The Selling Shareholders are not restricted as to the prices at which they may
sell their shares of Common Stock and sales of such shares at less than the
market price may depress the market price of the Company's Common Stock.
Further, except for sales volume limitations which may be applicable to Selling
Shareholders who are affiliates of the Company, the Selling Shareholders are
not restricted as to the number of shares which may be sold at any one time,
and it is possible that a significant number of shares could be sold at the
same time, which may also have a depressive effect on the market price of the
Company's Common Stock.  However, it is anticipated that the sale of the Common
Stock being offered hereby will be made through customary brokerage channels
either through broker-dealers acting as agents or brokers for the seller, or
through broker-dealers acting as principals, who may then resell the shares in
the over-the- counter market, or a private sale in the over-the-counter market
or otherwise, at negotiated prices relating to prevailing market prices and
customary brokerage commissions at the time of the sales, or by a combination
of such methods.  Thus, the period for sale of such shares by the Selling
Shareholders may occur over an extended period of time.

There are no contractual arrangements between or among any of the Selling
Shareholders and the Company with regard to the sale of the shares and no
professional underwriter in its capacity as such will be acting for the Selling
Shareholders.

                                    EXPERTS

The consolidated financial statements and schedule of the Company and its
subsidiaries appearing in the Company's Annual Report (Form 10-K) for the
fiscal year ended February 28, 1997, have been audited by Ernst & Young, LLP,
independent auditors, as set forth in their report thereon included therein and
incorporated herein by reference.  Such consolidated financial statements and
schedule are incorporated herein by reference in reliance upon such report
given upon the authority of such firm as experts in accounting and auditing.


                                 LEGAL OPINION

The legality of the Common Stock offered hereby will be passed upon for the
Company by Robert D. Remy, Attorney at Law.



                                      9
<PAGE>   12
                                    PART II

                     INFORMATION NOT REQUIRED IN PROSPECTUS


ITEM 14.   OTHER EXPENSES OF ISSUANCE AND DISTRIBUTION.

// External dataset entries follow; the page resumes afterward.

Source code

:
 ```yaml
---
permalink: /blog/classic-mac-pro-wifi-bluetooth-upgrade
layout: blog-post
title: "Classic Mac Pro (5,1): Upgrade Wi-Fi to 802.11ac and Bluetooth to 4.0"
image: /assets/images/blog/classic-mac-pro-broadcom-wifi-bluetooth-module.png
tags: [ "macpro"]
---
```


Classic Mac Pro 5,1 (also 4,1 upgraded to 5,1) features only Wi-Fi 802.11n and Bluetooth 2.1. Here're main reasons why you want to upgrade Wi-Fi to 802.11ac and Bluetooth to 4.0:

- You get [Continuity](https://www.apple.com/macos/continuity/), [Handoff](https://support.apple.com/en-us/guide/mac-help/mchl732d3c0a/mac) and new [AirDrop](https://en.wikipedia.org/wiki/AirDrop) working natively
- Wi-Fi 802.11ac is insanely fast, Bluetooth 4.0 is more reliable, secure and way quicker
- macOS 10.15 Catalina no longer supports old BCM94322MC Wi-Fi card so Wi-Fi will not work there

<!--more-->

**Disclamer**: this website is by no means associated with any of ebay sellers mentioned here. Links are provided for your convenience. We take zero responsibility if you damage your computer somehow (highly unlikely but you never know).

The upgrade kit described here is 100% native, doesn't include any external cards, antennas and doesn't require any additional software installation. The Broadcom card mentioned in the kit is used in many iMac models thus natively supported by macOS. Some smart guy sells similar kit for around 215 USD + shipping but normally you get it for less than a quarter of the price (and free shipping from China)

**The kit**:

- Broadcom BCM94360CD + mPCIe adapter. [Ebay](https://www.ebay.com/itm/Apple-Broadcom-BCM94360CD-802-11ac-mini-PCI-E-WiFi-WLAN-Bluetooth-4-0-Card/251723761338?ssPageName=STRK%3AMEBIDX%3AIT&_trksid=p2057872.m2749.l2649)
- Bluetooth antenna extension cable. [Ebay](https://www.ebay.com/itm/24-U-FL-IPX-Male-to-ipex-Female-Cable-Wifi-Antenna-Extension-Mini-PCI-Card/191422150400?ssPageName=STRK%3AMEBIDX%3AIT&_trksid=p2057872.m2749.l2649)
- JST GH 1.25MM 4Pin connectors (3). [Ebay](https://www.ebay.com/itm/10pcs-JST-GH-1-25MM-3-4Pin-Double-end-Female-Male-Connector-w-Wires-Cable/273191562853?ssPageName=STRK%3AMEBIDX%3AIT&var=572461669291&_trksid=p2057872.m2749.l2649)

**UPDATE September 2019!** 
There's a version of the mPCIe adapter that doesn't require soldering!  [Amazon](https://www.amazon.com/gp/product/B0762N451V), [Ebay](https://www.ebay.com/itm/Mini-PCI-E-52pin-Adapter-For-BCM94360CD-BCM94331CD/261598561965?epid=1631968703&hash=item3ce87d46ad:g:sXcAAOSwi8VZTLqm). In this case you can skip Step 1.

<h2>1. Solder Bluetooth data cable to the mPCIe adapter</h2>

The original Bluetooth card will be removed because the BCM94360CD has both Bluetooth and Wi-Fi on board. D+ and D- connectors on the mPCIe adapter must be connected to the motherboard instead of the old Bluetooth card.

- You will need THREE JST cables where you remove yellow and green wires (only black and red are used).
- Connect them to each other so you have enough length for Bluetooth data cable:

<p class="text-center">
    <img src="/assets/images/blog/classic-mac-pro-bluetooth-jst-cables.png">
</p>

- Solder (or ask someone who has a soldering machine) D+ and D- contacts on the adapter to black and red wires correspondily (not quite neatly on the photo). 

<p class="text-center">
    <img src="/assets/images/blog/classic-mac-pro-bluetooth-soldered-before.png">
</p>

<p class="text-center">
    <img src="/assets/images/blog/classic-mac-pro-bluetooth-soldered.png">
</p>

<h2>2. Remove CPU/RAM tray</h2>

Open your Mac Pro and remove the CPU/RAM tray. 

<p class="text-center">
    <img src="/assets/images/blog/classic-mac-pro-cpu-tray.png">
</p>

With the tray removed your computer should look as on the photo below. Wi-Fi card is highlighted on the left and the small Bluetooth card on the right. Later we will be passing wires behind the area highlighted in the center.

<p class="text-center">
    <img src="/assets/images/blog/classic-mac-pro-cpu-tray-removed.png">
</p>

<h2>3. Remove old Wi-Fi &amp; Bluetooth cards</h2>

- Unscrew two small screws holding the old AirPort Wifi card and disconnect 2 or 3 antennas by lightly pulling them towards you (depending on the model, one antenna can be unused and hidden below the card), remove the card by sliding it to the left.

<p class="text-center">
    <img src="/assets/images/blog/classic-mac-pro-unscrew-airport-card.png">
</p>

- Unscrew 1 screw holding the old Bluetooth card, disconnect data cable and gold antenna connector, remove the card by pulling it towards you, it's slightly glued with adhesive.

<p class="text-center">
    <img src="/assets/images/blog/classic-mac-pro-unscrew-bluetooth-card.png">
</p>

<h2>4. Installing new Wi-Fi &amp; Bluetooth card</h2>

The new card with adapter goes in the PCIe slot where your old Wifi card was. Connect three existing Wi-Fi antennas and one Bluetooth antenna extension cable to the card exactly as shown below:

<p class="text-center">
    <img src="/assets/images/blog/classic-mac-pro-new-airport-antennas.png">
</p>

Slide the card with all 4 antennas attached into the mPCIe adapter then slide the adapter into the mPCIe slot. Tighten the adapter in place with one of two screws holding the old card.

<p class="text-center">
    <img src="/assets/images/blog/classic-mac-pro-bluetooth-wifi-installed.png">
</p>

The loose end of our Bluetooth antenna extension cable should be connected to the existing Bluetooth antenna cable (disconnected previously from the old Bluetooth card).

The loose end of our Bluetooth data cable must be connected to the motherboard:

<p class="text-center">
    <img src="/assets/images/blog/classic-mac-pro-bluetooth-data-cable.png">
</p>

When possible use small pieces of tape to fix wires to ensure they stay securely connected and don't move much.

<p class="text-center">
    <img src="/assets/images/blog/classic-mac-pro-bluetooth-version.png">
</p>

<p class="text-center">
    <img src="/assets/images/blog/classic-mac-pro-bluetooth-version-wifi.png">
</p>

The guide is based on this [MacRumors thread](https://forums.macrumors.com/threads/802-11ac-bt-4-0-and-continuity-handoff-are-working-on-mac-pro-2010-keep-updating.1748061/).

The estimated expenses of the offering, all of which are to be borne by the
Company, are as follows:

<TABLE>
               <S>                                       <C>
               SEC Filing Fee                            $  1,423
               Printing Expenses                         $  1,000 *
               Accounting Fees and Expenses              $  5,000 *
               Legal Fees and Expenses                   $ 12,000 *
               Miscellaneous                             $  1,577 *
                                                         --------   

                            Total                        $ 21,000 *
</TABLE>

* Indicates expenses have been estimated for the purposes of filing.

ITEM 15.   INDEMNIFICATION OF DIRECTORS AND OFFICERS.

Article 2.02-1 of the Texas Business Corporation Act contains detailed
provisions for indemnification of directors and officers of Texas corporations
against any judgments, penalties, fines, settlements and reasonable expenses
which may be incurred in connection with any threatened, pending or completed
proceeding in which the director or officer is a named defendant or respondent.
The Company's Bylaws, as amended and restated, require the Company to indemnify
and advance expenses to the Company's directors and officers to the maximum
extent allowed by the Texas Business Corporation Act and expressly authorize
the Company to purchase directors and officers liability insurance.

The Articles of Incorporation of the Company, as amended and restated (the
"Articles"), expressly provide that no director shall be personally liable to
the Company or its shareholders for monetary damage for an act or omission in
the director's capacity as a director, except to the extent otherwise expressly
provided for by a statute of the State of Texas.  The Articles obligate the
Company to indemnify its officers and directors against any and all judgments,
penalties (including excise and similar taxes), fines, settlements and
reasonable expenses incurred by that person to the full extent permitted under
Texas law.

ITEM 16.  EXHIBITS.

The following Exhibits are filed as part of this Registration Statement
pursuant to Item 601 of Regulation S-K:

<TABLE>
<CAPTION>
Exhibit No.    Title
- -----------    -----
     <S>       <C>
     4.1       Restated Articles of Incorporation (Exhibit 3.1 to Annual Report on
               Form 10-K for fiscal year ended June 30, 1991)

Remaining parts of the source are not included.